Two-Group Comparisons

Comparing Rates: Events per User, Events per Time, and Rate Ratios

How to properly compare rates like clicks per user, purchases per session, or events per hour. Covers rate ratios, Poisson tests, and common pitfalls with ratio metrics.

Share

Quick Hits

  • Rates (events/exposure) need different methods than simple counts or proportions
  • Rate ratios compare relative event rates; rate differences compare absolute rates
  • Poisson assumes variance equals mean—check for overdispersion
  • Negative binomial handles overdispersion when Poisson doesn't fit

TL;DR

Comparing rates (events per user, events per hour, etc.) requires different methods than comparing means or proportions. Poisson and negative binomial models handle the count nature of numerators. Rate ratios express relative differences; rate differences express absolute differences. Watch for overdispersion (variance > mean) which makes Poisson unreliable.


What Makes Rates Special

A rate is a count divided by exposure:

$$\text{Rate} = \frac{\text{Number of events}}{\text{Exposure (users, time, etc.)}}$$

Examples:

  • Clicks per user
  • Purchases per session
  • Errors per hour
  • Support tickets per 1,000 users

Rates inherit challenges from both counts (discrete, non-negative, often zero-inflated) and ratios (variance depends on both numerator and denominator).

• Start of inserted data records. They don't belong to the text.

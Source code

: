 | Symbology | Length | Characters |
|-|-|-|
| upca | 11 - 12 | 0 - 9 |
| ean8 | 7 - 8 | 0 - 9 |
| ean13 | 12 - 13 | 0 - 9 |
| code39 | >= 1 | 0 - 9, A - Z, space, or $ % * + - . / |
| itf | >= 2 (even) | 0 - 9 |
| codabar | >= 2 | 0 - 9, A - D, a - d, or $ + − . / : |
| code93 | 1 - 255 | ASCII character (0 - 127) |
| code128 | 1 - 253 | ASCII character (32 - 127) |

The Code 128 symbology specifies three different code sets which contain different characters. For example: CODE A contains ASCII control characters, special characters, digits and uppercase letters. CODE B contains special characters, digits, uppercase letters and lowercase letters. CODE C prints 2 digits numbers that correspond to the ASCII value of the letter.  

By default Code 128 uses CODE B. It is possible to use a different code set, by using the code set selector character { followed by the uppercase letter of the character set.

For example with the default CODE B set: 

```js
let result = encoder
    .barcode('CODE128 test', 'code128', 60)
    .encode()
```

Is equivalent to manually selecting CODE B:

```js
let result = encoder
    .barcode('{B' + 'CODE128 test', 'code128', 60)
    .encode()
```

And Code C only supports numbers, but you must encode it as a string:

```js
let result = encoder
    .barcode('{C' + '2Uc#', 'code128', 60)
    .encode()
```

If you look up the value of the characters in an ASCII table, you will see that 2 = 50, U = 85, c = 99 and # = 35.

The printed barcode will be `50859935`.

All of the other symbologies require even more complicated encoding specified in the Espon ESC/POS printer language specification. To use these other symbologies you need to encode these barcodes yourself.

Method 1: Comparing Rates Directly

For simple comparisons with reasonably large samples, you can compare rates using normal approximation.

Rate Ratio

import numpy as np
from scipy import stats

def rate_ratio_test(events1, exposure1, events2, exposure2):
    """
    Compare two rates using rate ratio.

    Rate ratio = rate2 / rate1
    """
    rate1 = events1 / exposure1
    rate2 = events2 / exposure2

    rate_ratio = rate2 / rate1

    # Log rate ratio with standard error
    log_rr = np.log(rate_ratio)
    se_log_rr = np.sqrt(1/events1 + 1/events2)

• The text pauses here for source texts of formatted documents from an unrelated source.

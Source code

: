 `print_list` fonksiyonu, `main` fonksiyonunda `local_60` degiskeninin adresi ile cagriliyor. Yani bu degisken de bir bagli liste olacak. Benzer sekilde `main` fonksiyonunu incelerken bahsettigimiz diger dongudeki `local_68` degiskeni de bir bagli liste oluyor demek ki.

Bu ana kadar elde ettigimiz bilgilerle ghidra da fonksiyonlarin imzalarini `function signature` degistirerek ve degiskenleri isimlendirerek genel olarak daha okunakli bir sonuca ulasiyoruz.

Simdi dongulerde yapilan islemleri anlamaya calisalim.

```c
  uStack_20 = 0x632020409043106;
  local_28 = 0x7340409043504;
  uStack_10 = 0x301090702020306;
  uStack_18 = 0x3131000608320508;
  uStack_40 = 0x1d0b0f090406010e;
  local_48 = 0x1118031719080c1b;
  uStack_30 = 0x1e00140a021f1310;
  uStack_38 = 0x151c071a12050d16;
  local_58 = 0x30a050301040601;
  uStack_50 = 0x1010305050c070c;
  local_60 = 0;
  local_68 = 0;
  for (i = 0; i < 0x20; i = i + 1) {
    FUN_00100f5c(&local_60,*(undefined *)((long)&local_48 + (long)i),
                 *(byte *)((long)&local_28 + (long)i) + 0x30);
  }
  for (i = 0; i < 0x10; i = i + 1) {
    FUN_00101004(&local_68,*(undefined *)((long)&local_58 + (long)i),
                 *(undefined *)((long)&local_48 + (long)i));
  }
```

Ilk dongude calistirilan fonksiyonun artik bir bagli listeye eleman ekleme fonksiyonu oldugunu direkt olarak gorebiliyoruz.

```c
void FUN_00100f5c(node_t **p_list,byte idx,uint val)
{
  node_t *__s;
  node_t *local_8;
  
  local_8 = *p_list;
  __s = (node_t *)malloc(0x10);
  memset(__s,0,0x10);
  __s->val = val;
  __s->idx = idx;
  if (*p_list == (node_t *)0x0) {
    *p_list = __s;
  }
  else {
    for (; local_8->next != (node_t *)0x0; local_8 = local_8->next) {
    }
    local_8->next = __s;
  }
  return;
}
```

    # 95% CI for rate ratio
    ci_lower = np.exp(log_rr - 1.96 * se_log_rr)
    ci_upper = np.exp(log_rr + 1.96 * se_log_rr)

    # Z-test
    z = log_rr / se_log_rr
    p_value = 2 * (1 - stats.norm.cdf(abs(z)))

    return {
        'rate1': rate1,
        'rate2': rate2,
        'rate_ratio': rate_ratio,
        'ci_95': (ci_lower, ci_upper),
        'p_value': p_value
    }


# Example: clicks per user
control_clicks = 500
control_users = 10000

treatment_clicks = 600
treatment_users = 10000

result = rate_ratio_test(control_clicks, control_users,
                         treatment_clicks, treatment_users)

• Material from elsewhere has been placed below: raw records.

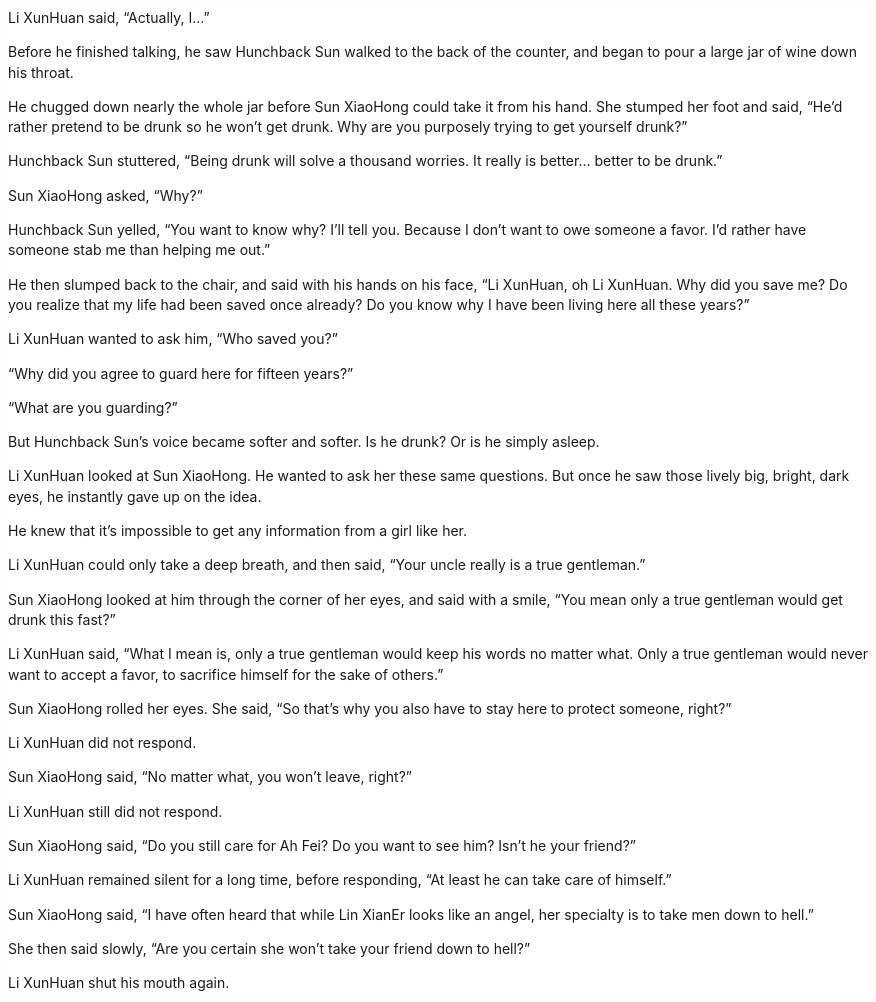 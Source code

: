 Li XunHuan said, “Actually, I…”

Before he finished talking, he saw Hunchback Sun walked to the back of the counter, and began to pour a large jar of wine down his throat.

He chugged down nearly the whole jar before Sun XiaoHong could take it from his hand. She stumped her foot and said, “He’d rather pretend to be drunk so he won’t get drunk. Why are you purposely trying to get yourself drunk?”

Hunchback Sun stuttered, “Being drunk will solve a thousand worries. It really is better… better to be drunk.”

Sun XiaoHong asked, “Why?”

Hunchback Sun yelled, “You want to know why? I’ll tell you. Because I don’t want to owe someone a favor. I’d rather have someone stab me than helping me out.”

He then slumped back to the chair, and said with his hands on his face, “Li XunHuan, oh Li XunHuan. Why did you save me? Do you realize that my life had been saved once already? Do you know why I have been living here all these years?”

Li XunHuan wanted to ask him, “Who saved you?”

“Why did you agree to guard here for fifteen years?”

“What are you guarding?”

But Hunchback Sun’s voice became softer and softer. Is he drunk? Or is he simply asleep.

Li XunHuan looked at Sun XiaoHong. He wanted to ask her these same questions. But once he saw those lively big, bright, dark eyes, he instantly gave up on the idea.

He knew that it’s impossible to get any information from a girl like her.

Li XunHuan could only take a deep breath, and then said, “Your uncle really is a true gentleman.”

Sun XiaoHong looked at him through the corner of her eyes, and said with a smile, “You mean only a true gentleman would get drunk this fast?”

Li XunHuan said, “What I mean is, only a true gentleman would keep his words no matter what. Only a true gentleman would never want to accept a favor, to sacrifice himself for the sake of others.”

Sun XiaoHong rolled her eyes. She said, “So that’s why you also have to stay here to protect someone, right?”

Li XunHuan did not respond.

Sun XiaoHong said, “No matter what, you won’t leave, right?”

Li XunHuan still did not respond.

Sun XiaoHong said, “Do you still care for Ah Fei? Do you want to see him? Isn’t he your friend?”

Li XunHuan remained silent for a long time, before responding, “At least he can take care of himself.”

Sun XiaoHong said, “I have often heard that while Lin XianEr looks like an angel, her specialty is to take men down to hell.”

She then said slowly, “Are you certain she won’t take your friend down to hell?”

Li XunHuan shut his mouth again.
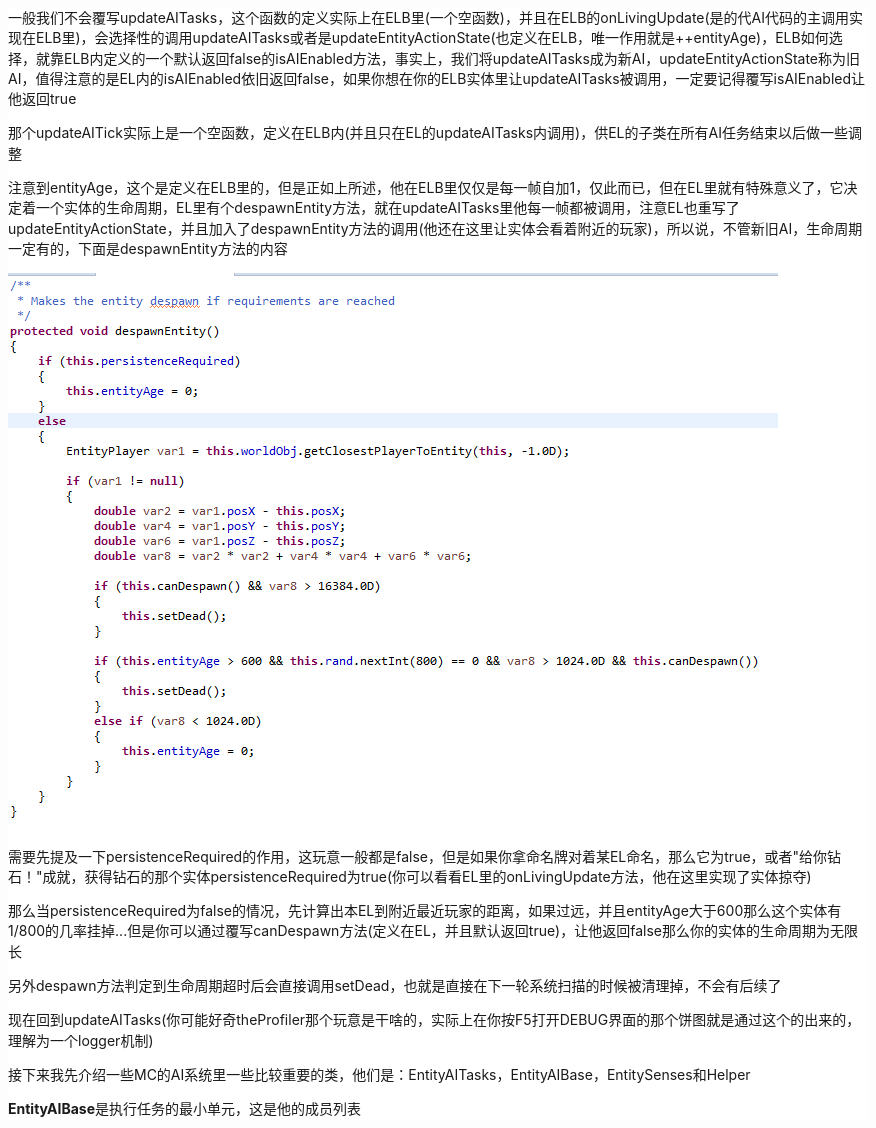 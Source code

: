 一般我们不会覆写updateAITasks，这个函数的定义实际上在ELB里(一个空函数)，并且在ELB的onLivingUpdate(是的代AI代码的主调用实现在ELB里)，会选择性的调用updateAITasks或者是updateEntityActionState(也定义在ELB，唯一作用就是++entityAge)，ELB如何选择，就靠ELB内定义的一个默认返回false的isAIEnabled方法，事实上，我们将updateAITasks成为新AI，updateEntityActionState称为旧AI，值得注意的是EL内的isAIEnabled依旧返回false，如果你想在你的ELB实体里让updateAITasks被调用，一定要记得覆写isAIEnabled让他返回true

那个updateAITick实际上是一个空函数，定义在ELB内(并且只在EL的updateAITasks内调用)，供EL的子类在所有AI任务结束以后做一些调整

注意到entityAge，这个是定义在ELB里的，但是正如上所述，他在ELB里仅仅是每一帧自加1，仅此而已，但在EL里就有特殊意义了，它决定着一个实体的生命周期，EL里有个despawnEntity方法，就在updateAITasks里他每一帧都被调用，注意EL也重写了updateEntityActionState，并且加入了despawnEntity方法的调用(他还在这里让实体会看着附近的玩家)，所以说，不管新旧AI，生命周期一定有的，下面是despawnEntity方法的内容

![](p3.png "EL内的部分代码，来自MCP")

需要先提及一下persistenceRequired的作用，这玩意一般都是false，但是如果你拿命名牌对着某EL命名，那么它为true，或者"给你钻石！"成就，获得钻石的那个实体persistenceRequired为true(你可以看看EL里的onLivingUpdate方法，他在这里实现了实体掠夺)

那么当persistenceRequired为false的情况，先计算出本EL到附近最近玩家的距离，如果过远，并且entityAge大于600那么这个实体有1/800的几率挂掉...但是你可以通过覆写canDespawn方法(定义在EL，并且默认返回true)，让他返回false那么你的实体的生命周期为无限长

另外despawn方法判定到生命周期超时后会直接调用setDead，也就是直接在下一轮系统扫描的时候被清理掉，不会有后续了

现在回到updateAITasks(你可能好奇theProfiler那个玩意是干啥的，实际上在你按F5打开DEBUG界面的那个饼图就是通过这个的出来的，理解为一个logger机制)

接下来我先介绍一些MC的AI系统里一些比较重要的类，他们是：EntityAITasks，EntityAIBase，EntitySenses和Helper

**EntityAIBase**是执行任务的最小单元，这是他的成员列表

print(f"Control rate: {result['rate1']:.4f}")
print(f"Treatment rate: {result['rate2']:.4f}")
print(f"Rate ratio: {result['rate_ratio']:.2f}")
print(f"95% CI: [{result['ci_95'][0]:.2f}, {result['ci_95'][1]:.2f}]")
print(f"P-value: {result['p_value']:.4f}")

Rate Difference

def rate_difference_test(events1, exposure1, events2, exposure2):
    """
    Compare two rates using rate difference.

    Rate difference = rate2 - rate1
    """
    rate1 = events1 / exposure1
    rate2 = events2 / exposure2

    rate_diff = rate2 - rate1

    # Standard error of difference
    se_diff = np.sqrt(events1/exposure1**2 + events2/exposure2**2)

    # 95% CI
    ci_lower = rate_diff - 1.96 * se_diff
    ci_upper = rate_diff + 1.96 * se_diff

    # Z-test
    z = rate_diff / se_diff
    p_value = 2 * (1 - stats.norm.cdf(abs(z)))

    return {
        'rate_difference': rate_diff,
        'ci_95': (ci_lower, ci_upper),
        'p_value': p_value
    }


result = rate_difference_test(control_clicks, control_users,
                              treatment_clicks, treatment_users)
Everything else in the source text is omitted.